I'm not saying it's all bad, but it could be much better.
Yeah this. I never liked the "one huge park for everyone in the city" approach. I think the Chicago-style "many parks" approach is superior. In my neighborhood I have four parks within walking distance, seven or eight if you include school playlots.
>So they don't feel incentives to care for that space, and they don't.
Trash gets picked up quickly in the parks. I do feel a sense of ownership with the closest parks and get pissed when I see trash and promptly pick it up. I think smaller localized spaces do a good job of fighting the 'tragedy of the commons' we see with larger spaces. When something belongs to 'everyone' it really belongs to no one. Sorry but that's just human nature and one of the many reasons communism failed.

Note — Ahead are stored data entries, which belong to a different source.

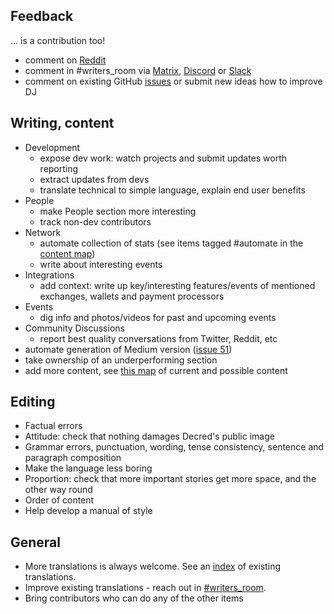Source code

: ## Feedback

... is a contribution too!

* comment on [Reddit](https://www.reddit.com/r/decred/search?q=decred+journal&restrict_sr=on&t=all&sort=new)
* comment in #writers\_room via [Matrix](https://decred.org/matrix/), [Discord](https://discord.gg/GJ2GXfz) or [Slack](https://slack.decred.org/)
* comment on existing GitHub [issues](https://github.com/xaur/decred-news/issues) or submit new ideas how to improve DJ

## Writing, content

* Development
  * expose dev work: watch projects and submit updates worth reporting
  * extract updates from devs
  * translate technical to simple language, explain end user benefits
* People
  * make People section more interesting
  * track non-dev contributors
* Network
  * automate collection of stats (see items tagged #automate in the [content map](https://github.com/xaur/decred-news/blob/docs/content.md))
  * write about interesting events
* Integrations
  * add context: write up key/interesting features/events of mentioned exchanges, wallets and payment processors
* Events
  * dig info and photos/videos for past and upcoming events
* Community Discussions
  * report best quality conversations from Twitter, Reddit, etc
* automate generation of Medium version ([issue 51](https://github.com/xaur/decred-news/issues/51))
* take ownership of an underperforming section
* add more content, see [this map](https://github.com/xaur/decred-news/blob/docs/content.md) of current and possible content

## Editing

* Factual errors
* Attitude: check that nothing damages Decred's public image
* Grammar errors, punctuation, wording, tense consistency, sentence and paragraph composition
* Make the language less boring
* Proportion: check that more important stories get more space, and the other way round
* Order of content
* Help develop a manual of style

## General

* More translations is always welcome. See an [index](https://xaur.github.io/decred-news/) of existing translations.
* Improve existing translations - reach out in [#writers\_room](https://matrix.to/#/!lbzTjhzNbIaDbuAxkS:decred.org).
* Bring contributors who can do any of the other items
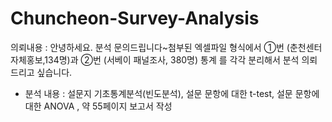 # Chuncheon-Survey-Analysis

의뢰내용 : 안녕하세요. 분석 문의드립니다~첨부된 엑셀파일 형식에서 ①번 (춘천센터 자체홍보,134명)과 ②번 (서베이 패널조사, 380명) 통계 를 각각 분리해서 분석 의뢰드리고 싶습니다.

- 분석 내용 : 설문지 기초통계분석(빈도분석), 설문 문항에 대한 t-test, 설문 문항에 대한 ANOVA , 약 55페이지 보고서 작성
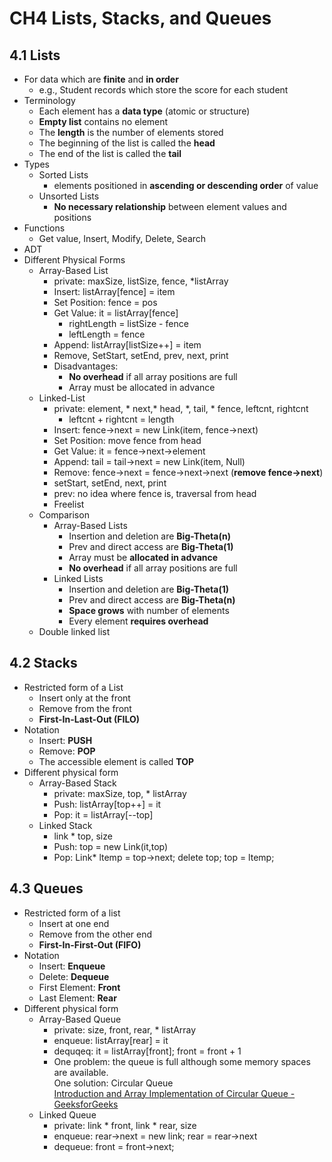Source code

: # CH4 Lists, Stacks, and Queues
## 4.1 Lists
- For data which are **finite** and **in order**    
    - e.g., Student records which store the score for each student
- Terminology    
    - Each element has a **data type** (atomic or structure)
    - **Empty list** contains no element
    - The **length** is the number of elements stored
    - The beginning of the list is called the **head**
    - The end of the list is called the **tail**
- Types    
    - Sorted Lists        
        - elements positioned in **ascending or descending order** of value
    - Unsorted Lists        
        - **No necessary relationship** between element values and positions
- Functions    
    - Get value, Insert, Modify, Delete, Search
- ADT
- Different Physical Forms    
    - Array-Based List        
        - private: maxSize, listSize, fence, \*listArray
        - Insert: listArray[fence] = item
        - Set Position: fence = pos
        - Get Value: it = listArray[fence]            
            - rightLength = listSize - fence
            - leftLength = fence
        - Append: listArray[listSize++] = item
        - Remove, SetStart, setEnd, prev, next, print
        - Disadvantages:           
            - **No overhead** if all array positions are full
            - Array must be allocated in advance
    - Linked-List        
        - private: element, \* next,\* head, \*, tail, \* fence, leftcnt, rightcnt            
            - leftcnt + rightcnt = length
        - Insert: fence->next = new Link<Elem>(item, fence->next)
        - Set Position: move fence from head
        - Get Value: it = fence->next->element
        - Append: tail = tail->next = new Link<Elem>(item, Null)
        - Remove: fence->next = fence->next->next (**remove fence->next**)
        - setStart, setEnd, next, print
        - prev: no idea where fence is, traversal from head
        - Freelist
    - Comparison     
        - Array-Based Lists          
            - Insertion and deletion are **Big-Theta(n)**
            - Prev and direct access are **Big-Theta(1)**
            - Array must be **allocated in advance**
            - **No overhead** if all array positions are full
        - Linked Lists          
            - Insertion and deletion are **Big-Theta(1)**
            - Prev and direct access are **Big-Theta(n)**
            - **Space grows** with number of elements
            - Every element **requires overhead**
    - Double linked list
## 4.2 Stacks
- Restricted form of a List  
    - Insert only at the front
    - Remove from the front
    - **First-In-Last-Out (FILO)**
- Notation 
    - Insert: **PUSH**
    - Remove: **POP**
    - The accessible element is called **TOP**
- Different physical form 
    - Array-Based Stack      
        - private: maxSize, top, \* listArray
        - Push: listArray[top++] = it
        - Pop: it = listArray[--top]
    - Linked Stack    
        - link \* top, size
        - Push: top = new Link<Elem>(it,top)
        - Pop: Link<Elem>\* ltemp = top->next; delete top; top = ltemp;
## 4.3 Queues
- Restricted form of a list    
    - Insert at one end
    - Remove from the other end
    - **First-In-First-Out (FIFO)**
- Notation  
    - Insert: **Enqueue**
    - Delete: **Dequeue**
    - First Element: **Front**
    - Last Element: **Rear**
- Different physical form    
    - Array-Based Queue      
        - private: size, front, rear, \* listArray
        - enqueue: listArray[rear] = it
        - dequqeq: it = listArray[front]; front = front + 1
        - One problem: the queue is full although some memory spaces are available.   
            One solution: Circular Queue            
            [Introduction and Array Implementation of Circular Queue - GeeksforGeeks](https://www.geeksforgeeks.org/introduction-and-array-implementation-of-circular-queue/)            
    - Linked Queue       
        - private: link \* front, link \* rear, size
        - enqueue: rear->next = new link; rear = rear->next
        - dequeue: front = front->next;
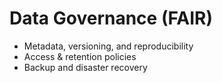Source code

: # Data Governance (FAIR)

- Metadata, versioning, and reproducibility
- Access & retention policies
- Backup and disaster recovery

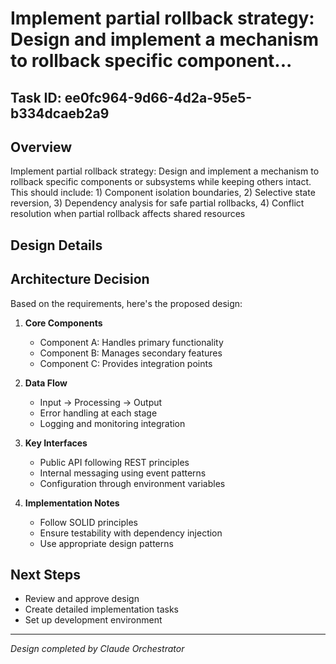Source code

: # Implement partial rollback strategy: Design and implement a mechanism to rollback specific component...

## Task ID: ee0fc964-9d66-4d2a-95e5-b334dcaeb2a9

## Overview
Implement partial rollback strategy: Design and implement a mechanism to rollback specific components or subsystems while keeping others intact. This should include: 1) Component isolation boundaries, 2) Selective state reversion, 3) Dependency analysis for safe partial rollbacks, 4) Conflict resolution when partial rollback affects shared resources

## Design Details


## Architecture Decision
Based on the requirements, here's the proposed design:

1. **Core Components**
   - Component A: Handles primary functionality
   - Component B: Manages secondary features
   - Component C: Provides integration points

2. **Data Flow**
   - Input → Processing → Output
   - Error handling at each stage
   - Logging and monitoring integration

3. **Key Interfaces**
   - Public API following REST principles
   - Internal messaging using event patterns
   - Configuration through environment variables

4. **Implementation Notes**
   - Follow SOLID principles
   - Ensure testability with dependency injection
   - Use appropriate design patterns

## Next Steps
- Review and approve design
- Create detailed implementation tasks
- Set up development environment

---
*Design completed by Claude Orchestrator*
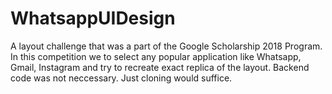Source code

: # WhatsappUIDesign
A layout challenge that was a part of the Google Scholarship 2018 Program.
In this competition we to select any popular application like Whatsapp, Gmail, Instagram and try to recreate exact replica of the layout. 
Backend code was not neccessary. Just cloning would suffice. 
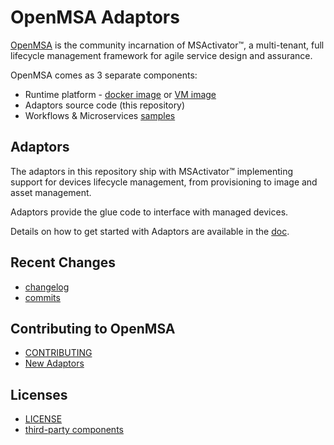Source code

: OpenMSA Adaptors
================


[OpenMSA](https://openmsa.co) is the community incarnation of MSActivator&trade;,
a multi-tenant, full lifecycle management framework for agile service design
and assurance.

OpenMSA comes as 3 separate components:

- Runtime platform -
  [docker image](https://hub.docker.com/r/openmsa/openmsa/tags)
  or  [VM image](https://www.openmsa.co/downloads)
- Adaptors source code (this repository)
- Workflows & Microservices [samples](../../../Workflows-Microservices)


Adaptors
--------

The adaptors in this repository ship with MSActivator&trade;
implementing support for devices lifecycle management,
from provisioning to image and asset management.

Adaptors provide the glue code to interface with managed devices.

Details on how to get started with Adaptors are available
in the [doc](../master/doc/Getting_started_with_Adaptors.md).


Recent Changes
--------------

- [changelog](../master/CHANGELOG.md)
- [commits](../../commits/master)


Contributing to OpenMSA
-----------------------

- [CONTRIBUTING](../master/CONTRIBUTING.md)
- [New Adaptors](../master/doc/Manufacturer_and_Model_ID_Convention.md)


Licenses
--------

- [LICENSE](../master/LICENSE.md)
- [third-party components](../../tree/master/vendor)
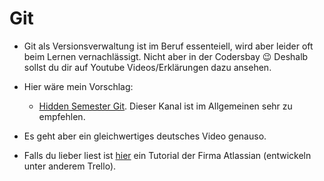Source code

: # Git
* Git als Versionsverwaltung ist im Beruf essenteiell, wird aber leider oft beim Lernen vernachlässigt. Nicht aber in der Codersbay :wink:
Deshalb sollst du dir auf Youtube Videos/Erklärungen dazu ansehen.

* Hier wäre mein Vorschlag:
  * [Hidden Semester Git](https://www.youtube.com/watch?v=2sjqTHE0zok). Dieser Kanal ist im Allgemeinen sehr zu empfehlen.
* Es geht aber ein gleichwertiges deutsches Video genauso.
* Falls du lieber liest ist [hier](https://www.atlassian.com/de/git) ein Tutorial der Firma Atlassian (entwickeln unter anderem Trello).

Not to mention, a lot of those Soviet towns are little more than endless ugly apartment blocks. The idea of a home with a unique design or a single family home with its own yard didn't fit in with the engineer led design of 'everyone lives in efficient boxes.' I find towns like that to be depressing and ugly. I'd rather trade some efficiency for beauty and livability. Top-down approaches get praised by geeks, but ultimately are simply worse than bottom-up approaches many American cities developed from. I'd much rather live in chaotic NYC, LA, or Chicago than 'ultraplanned' cities in Russia or China. Considering how many people we have dying to immigrate here, I suspect wanting those types of lifestyles reflects something in human nature.